### Provided information

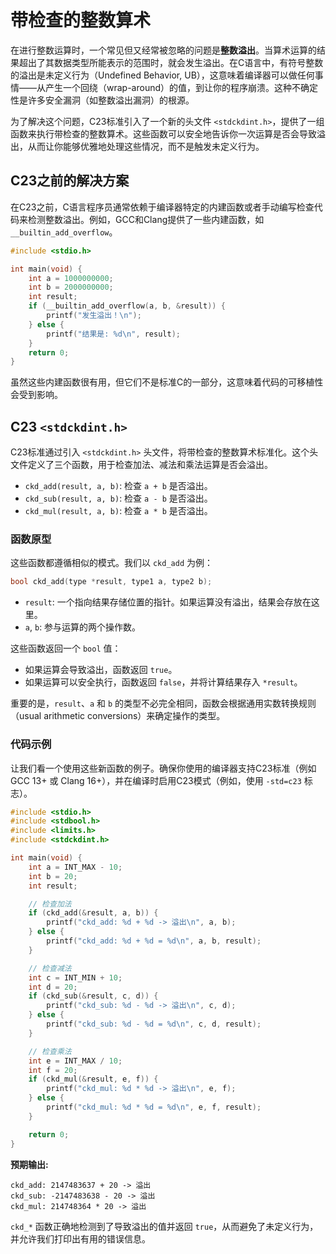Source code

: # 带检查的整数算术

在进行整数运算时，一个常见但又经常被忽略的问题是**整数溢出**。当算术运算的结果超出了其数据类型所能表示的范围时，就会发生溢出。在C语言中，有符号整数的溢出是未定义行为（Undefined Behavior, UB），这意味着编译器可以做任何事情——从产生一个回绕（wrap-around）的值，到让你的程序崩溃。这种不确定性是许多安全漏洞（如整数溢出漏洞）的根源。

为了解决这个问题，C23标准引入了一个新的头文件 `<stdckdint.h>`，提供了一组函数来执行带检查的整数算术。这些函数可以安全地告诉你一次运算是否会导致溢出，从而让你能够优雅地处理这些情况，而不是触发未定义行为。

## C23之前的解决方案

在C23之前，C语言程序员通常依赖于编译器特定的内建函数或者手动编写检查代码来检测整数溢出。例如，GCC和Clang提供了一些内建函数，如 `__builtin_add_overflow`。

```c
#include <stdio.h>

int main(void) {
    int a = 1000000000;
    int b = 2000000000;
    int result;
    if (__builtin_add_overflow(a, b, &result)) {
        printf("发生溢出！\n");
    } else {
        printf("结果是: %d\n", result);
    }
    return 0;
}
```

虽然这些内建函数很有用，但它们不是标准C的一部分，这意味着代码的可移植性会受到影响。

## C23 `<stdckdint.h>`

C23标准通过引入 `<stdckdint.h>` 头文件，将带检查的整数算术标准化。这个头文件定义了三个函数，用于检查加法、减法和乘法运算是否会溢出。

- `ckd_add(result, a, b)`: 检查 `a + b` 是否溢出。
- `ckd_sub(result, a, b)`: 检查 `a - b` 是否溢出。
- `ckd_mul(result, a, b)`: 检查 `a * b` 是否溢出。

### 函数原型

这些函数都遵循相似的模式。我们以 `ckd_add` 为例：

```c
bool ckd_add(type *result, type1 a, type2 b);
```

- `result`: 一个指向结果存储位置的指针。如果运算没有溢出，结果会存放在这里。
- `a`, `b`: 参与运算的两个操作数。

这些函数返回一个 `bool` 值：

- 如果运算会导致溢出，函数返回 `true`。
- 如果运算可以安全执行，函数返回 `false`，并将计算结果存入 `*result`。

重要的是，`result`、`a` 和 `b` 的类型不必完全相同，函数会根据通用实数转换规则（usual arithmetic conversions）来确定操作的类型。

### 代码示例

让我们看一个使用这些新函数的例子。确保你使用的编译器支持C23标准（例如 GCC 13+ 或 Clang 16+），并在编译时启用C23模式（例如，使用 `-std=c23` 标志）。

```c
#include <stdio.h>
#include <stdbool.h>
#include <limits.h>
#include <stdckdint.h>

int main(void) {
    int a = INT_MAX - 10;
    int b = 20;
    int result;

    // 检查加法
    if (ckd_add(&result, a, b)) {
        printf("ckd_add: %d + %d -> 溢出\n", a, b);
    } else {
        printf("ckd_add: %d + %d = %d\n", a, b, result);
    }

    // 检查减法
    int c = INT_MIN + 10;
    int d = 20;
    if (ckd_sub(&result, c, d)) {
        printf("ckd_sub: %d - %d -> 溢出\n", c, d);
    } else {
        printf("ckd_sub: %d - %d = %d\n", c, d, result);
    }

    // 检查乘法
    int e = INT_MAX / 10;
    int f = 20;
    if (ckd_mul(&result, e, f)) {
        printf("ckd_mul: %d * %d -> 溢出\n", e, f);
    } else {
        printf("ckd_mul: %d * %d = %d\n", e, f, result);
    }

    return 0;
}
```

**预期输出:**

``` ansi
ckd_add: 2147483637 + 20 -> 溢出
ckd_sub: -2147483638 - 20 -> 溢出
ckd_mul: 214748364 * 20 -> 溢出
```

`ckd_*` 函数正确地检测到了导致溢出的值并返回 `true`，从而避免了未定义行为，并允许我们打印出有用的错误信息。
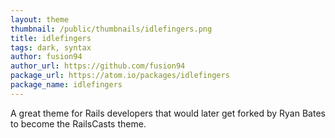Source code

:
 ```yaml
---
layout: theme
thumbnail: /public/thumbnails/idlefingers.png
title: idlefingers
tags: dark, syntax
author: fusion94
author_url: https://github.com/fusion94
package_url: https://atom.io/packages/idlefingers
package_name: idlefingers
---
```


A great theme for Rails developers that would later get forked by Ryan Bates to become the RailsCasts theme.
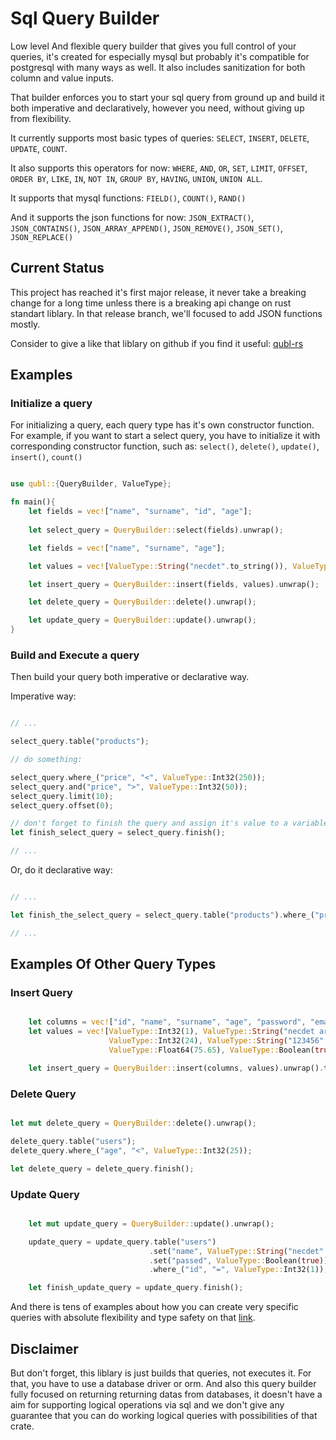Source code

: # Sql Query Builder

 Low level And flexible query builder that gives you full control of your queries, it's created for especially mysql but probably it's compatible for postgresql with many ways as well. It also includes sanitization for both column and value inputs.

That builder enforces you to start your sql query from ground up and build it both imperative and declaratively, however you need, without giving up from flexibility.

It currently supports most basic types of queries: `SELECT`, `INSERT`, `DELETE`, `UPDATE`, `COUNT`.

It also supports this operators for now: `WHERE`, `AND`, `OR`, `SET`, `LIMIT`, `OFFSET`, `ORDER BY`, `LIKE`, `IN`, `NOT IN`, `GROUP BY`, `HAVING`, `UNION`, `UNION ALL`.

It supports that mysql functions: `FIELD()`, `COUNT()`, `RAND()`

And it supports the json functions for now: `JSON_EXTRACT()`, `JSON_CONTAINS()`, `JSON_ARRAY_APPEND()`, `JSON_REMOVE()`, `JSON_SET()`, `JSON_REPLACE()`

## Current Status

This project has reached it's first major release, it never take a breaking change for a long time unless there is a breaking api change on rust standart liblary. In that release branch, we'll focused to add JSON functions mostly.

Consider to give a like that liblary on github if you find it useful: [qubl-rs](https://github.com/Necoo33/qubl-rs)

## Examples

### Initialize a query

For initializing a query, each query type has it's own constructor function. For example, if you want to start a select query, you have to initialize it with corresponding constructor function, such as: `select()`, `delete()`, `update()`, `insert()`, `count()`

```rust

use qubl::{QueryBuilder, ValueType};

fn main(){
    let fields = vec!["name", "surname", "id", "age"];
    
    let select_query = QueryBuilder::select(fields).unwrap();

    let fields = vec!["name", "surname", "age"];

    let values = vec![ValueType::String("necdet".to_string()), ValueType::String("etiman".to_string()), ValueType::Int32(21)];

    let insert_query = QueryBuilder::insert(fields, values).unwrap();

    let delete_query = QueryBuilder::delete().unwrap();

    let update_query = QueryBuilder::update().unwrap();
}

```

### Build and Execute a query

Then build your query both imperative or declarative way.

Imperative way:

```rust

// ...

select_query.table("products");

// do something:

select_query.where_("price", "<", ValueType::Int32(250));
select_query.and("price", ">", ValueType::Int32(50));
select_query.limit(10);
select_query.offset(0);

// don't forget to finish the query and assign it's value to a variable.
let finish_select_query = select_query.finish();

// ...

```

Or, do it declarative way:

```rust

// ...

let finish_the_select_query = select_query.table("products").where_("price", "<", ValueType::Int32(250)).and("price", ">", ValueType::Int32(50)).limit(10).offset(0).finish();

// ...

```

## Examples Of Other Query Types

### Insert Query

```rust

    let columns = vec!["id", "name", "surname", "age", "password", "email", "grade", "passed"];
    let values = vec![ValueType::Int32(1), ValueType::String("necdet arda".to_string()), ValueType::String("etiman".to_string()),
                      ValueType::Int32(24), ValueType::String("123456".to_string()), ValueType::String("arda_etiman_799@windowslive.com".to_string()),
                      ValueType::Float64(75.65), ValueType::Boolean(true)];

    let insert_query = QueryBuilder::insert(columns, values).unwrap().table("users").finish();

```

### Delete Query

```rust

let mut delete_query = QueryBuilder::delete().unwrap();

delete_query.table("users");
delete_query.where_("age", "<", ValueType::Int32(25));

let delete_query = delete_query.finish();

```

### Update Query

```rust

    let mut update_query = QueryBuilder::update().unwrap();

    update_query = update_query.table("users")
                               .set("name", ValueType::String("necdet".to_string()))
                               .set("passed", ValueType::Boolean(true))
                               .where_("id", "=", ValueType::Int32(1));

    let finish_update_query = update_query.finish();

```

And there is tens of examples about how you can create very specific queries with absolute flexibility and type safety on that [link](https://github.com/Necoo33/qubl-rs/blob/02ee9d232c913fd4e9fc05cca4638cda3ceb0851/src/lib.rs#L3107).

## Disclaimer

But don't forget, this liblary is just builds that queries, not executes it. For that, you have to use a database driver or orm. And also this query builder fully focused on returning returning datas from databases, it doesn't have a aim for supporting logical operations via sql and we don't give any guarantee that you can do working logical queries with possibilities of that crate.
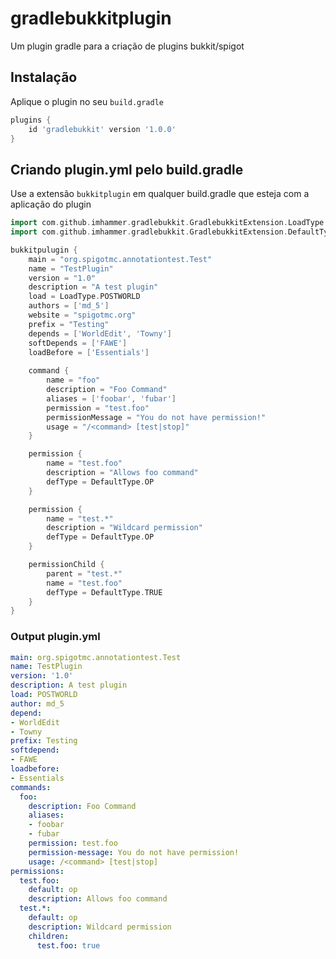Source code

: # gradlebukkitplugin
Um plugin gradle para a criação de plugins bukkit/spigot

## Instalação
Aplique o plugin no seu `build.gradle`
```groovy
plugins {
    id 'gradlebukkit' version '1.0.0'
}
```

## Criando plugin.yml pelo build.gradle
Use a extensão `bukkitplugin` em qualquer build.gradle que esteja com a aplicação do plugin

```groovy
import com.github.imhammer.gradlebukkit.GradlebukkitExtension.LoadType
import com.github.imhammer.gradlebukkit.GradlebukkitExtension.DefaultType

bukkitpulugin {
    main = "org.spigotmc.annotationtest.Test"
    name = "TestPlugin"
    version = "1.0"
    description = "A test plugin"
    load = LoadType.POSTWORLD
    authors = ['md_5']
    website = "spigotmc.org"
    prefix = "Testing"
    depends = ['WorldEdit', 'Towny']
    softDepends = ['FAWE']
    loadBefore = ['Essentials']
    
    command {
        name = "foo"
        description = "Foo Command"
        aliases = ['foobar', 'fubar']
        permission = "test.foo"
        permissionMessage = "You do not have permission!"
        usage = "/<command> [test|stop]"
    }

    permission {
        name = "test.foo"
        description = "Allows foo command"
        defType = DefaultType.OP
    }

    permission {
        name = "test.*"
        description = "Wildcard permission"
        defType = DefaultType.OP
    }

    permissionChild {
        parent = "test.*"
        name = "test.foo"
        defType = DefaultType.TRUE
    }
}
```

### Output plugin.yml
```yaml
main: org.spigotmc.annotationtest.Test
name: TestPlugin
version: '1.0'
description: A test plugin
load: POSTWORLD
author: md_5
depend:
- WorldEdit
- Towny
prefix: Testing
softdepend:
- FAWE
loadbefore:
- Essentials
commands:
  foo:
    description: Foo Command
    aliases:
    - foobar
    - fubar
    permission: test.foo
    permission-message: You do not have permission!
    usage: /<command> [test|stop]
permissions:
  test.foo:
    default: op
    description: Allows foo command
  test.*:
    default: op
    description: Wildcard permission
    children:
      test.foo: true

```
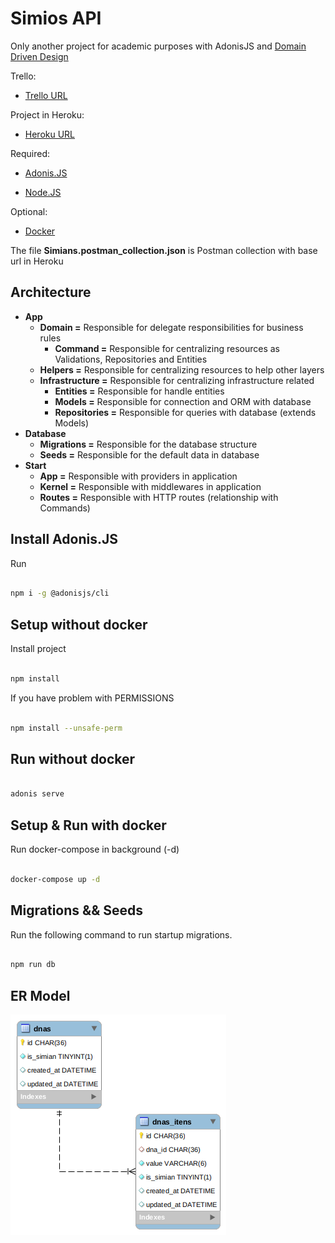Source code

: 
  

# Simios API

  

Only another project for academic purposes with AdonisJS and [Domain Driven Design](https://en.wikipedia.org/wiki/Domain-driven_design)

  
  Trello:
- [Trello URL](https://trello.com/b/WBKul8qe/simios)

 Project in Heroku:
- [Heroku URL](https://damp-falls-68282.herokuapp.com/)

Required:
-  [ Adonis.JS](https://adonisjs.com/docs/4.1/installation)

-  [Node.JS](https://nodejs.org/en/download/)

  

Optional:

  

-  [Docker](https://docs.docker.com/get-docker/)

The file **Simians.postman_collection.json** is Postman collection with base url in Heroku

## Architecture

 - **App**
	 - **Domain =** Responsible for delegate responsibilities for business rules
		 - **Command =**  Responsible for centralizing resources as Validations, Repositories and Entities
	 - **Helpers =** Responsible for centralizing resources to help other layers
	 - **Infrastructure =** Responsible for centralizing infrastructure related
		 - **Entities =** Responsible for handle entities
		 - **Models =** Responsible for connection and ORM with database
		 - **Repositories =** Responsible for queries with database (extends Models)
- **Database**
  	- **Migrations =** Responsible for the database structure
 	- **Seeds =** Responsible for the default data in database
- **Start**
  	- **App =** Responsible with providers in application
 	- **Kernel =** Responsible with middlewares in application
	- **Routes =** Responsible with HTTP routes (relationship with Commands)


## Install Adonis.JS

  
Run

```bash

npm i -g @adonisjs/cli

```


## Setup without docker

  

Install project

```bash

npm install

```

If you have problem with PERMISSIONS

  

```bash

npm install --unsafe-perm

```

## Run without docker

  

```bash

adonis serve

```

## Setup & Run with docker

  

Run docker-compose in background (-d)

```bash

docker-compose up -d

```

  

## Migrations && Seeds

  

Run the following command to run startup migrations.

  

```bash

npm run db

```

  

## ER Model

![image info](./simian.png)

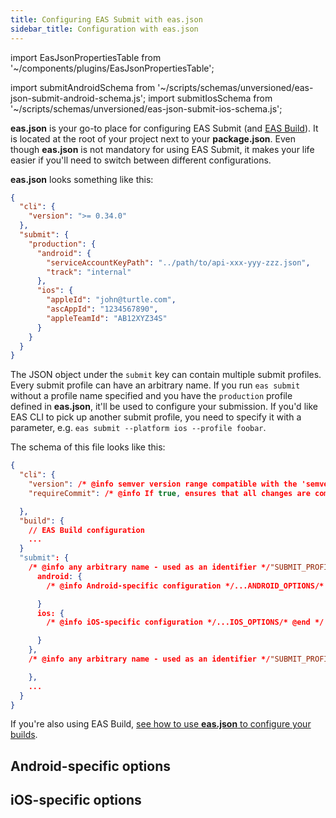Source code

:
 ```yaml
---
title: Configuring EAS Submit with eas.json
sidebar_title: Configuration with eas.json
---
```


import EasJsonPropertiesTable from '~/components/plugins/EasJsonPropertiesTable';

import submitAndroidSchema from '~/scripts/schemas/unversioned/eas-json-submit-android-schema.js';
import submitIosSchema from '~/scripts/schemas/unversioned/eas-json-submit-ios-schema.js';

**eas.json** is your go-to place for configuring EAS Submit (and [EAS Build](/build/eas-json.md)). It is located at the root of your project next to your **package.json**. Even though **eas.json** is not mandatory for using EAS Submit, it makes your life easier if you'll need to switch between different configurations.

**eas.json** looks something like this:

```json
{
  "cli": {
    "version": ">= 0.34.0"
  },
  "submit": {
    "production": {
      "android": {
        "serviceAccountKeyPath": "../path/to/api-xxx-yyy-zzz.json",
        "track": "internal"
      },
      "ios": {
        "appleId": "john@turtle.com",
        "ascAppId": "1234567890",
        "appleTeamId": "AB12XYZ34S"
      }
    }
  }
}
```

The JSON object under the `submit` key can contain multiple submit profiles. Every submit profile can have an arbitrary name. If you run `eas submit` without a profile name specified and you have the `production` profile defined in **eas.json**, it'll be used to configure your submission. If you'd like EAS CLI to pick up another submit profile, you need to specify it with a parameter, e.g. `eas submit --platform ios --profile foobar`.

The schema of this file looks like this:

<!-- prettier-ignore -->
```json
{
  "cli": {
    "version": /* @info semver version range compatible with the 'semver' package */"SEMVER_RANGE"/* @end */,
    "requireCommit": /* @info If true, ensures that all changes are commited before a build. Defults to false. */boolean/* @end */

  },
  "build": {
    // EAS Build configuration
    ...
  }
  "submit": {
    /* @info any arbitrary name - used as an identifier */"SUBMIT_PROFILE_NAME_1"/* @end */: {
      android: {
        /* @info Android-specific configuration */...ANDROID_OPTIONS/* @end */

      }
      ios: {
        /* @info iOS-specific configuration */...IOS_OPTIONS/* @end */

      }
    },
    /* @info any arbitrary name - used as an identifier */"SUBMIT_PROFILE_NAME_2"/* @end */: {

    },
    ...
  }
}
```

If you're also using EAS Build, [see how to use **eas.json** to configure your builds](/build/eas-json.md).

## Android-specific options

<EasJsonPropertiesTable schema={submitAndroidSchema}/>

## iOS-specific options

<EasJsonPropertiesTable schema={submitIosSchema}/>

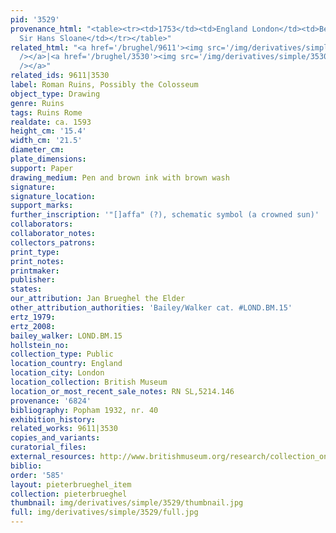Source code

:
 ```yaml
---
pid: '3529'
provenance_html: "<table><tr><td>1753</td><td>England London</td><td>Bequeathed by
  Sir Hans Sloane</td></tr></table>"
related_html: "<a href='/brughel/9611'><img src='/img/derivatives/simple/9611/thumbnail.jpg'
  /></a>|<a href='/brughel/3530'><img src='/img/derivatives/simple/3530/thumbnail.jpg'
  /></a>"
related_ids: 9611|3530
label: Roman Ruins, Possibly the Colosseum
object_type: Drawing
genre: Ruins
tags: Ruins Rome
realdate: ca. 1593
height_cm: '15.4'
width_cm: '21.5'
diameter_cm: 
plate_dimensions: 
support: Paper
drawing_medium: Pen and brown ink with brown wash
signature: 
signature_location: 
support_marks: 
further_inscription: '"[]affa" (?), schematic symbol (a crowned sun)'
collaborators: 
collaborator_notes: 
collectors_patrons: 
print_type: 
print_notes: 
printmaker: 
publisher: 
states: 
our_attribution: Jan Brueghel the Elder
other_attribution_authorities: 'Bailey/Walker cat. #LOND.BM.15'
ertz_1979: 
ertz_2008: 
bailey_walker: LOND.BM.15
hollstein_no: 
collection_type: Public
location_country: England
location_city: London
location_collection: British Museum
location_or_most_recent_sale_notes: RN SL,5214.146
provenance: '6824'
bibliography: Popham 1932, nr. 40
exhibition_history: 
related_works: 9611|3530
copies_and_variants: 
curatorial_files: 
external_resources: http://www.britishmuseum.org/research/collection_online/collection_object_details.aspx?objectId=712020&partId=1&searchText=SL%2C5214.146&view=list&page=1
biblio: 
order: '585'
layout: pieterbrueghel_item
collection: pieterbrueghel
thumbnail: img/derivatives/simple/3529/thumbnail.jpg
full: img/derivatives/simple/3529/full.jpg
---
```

######

- [Task to carry out]
When a line of the records has the word "from", pick it out and copy it.

- [Result]
That builder enforces you to start your sql query from ground up and build it both imperative and declaratively, however you need, without giving up from flexibility.
But don't forget, this liblary is just builds that queries, not executes it. For that, you have to use a database driver or orm. And also this query builder fully focused on returning returning datas from databases, it doesn't have a aim for supporting logical operations via sql and we don't give any guarantee that you can do working logical queries with possibilities of that crate.
import EasJsonPropertiesTable from '~/components/plugins/EasJsonPropertiesTable';
import submitAndroidSchema from '~/scripts/schemas/unversioned/eas-json-submit-android-schema.js';
import submitIosSchema from '~/scripts/schemas/unversioned/eas-json-submit-ios-schema.js';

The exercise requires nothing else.